(PROVIDED ENTRIES begins)

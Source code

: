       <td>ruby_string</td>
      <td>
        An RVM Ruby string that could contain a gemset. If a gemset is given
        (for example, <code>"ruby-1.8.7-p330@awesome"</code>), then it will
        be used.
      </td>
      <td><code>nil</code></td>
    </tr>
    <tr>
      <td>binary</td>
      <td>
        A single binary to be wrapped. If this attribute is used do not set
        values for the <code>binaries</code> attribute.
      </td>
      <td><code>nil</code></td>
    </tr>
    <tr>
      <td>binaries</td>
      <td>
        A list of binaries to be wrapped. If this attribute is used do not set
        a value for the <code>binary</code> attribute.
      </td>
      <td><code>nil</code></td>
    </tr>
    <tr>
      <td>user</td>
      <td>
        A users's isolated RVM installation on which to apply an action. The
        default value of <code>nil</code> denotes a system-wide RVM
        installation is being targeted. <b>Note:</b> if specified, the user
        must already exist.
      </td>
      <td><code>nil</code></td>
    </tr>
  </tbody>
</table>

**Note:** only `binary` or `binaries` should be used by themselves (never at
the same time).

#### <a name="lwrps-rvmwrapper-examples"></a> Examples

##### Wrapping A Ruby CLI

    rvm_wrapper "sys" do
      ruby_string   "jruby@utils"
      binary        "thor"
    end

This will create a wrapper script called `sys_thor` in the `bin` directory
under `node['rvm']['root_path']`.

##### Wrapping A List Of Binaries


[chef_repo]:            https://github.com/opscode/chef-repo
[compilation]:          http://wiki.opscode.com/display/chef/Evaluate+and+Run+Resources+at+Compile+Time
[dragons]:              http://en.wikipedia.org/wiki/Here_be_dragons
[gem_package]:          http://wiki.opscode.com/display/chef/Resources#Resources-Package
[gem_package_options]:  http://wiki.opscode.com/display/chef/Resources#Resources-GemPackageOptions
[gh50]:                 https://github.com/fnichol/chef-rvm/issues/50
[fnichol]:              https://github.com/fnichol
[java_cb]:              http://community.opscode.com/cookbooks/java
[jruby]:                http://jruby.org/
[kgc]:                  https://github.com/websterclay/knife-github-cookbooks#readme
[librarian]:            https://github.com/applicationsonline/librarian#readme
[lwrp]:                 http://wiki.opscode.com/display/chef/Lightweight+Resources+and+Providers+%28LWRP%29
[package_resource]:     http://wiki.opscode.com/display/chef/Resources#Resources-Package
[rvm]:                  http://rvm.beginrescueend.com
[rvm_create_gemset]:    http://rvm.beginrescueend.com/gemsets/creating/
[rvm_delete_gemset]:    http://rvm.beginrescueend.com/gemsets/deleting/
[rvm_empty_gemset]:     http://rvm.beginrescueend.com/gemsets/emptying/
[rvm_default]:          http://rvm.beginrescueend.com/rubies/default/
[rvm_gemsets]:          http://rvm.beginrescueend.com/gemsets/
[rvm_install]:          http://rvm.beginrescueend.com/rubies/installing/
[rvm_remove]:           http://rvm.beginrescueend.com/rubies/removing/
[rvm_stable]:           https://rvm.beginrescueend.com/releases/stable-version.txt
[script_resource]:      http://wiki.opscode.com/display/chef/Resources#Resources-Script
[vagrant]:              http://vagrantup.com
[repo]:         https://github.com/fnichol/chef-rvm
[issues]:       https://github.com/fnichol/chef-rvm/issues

(PROVIDED ENTRIES ends)

▸ WHAT IS EXPECTED:
Copy every line where the word "cookbooks" is present in the entries above.

▸ TASK RESULT:
[java_cb]:              http://community.opscode.com/cookbooks/java
[kgc]:                  https://github.com/websterclay/knife-github-cookbooks#readme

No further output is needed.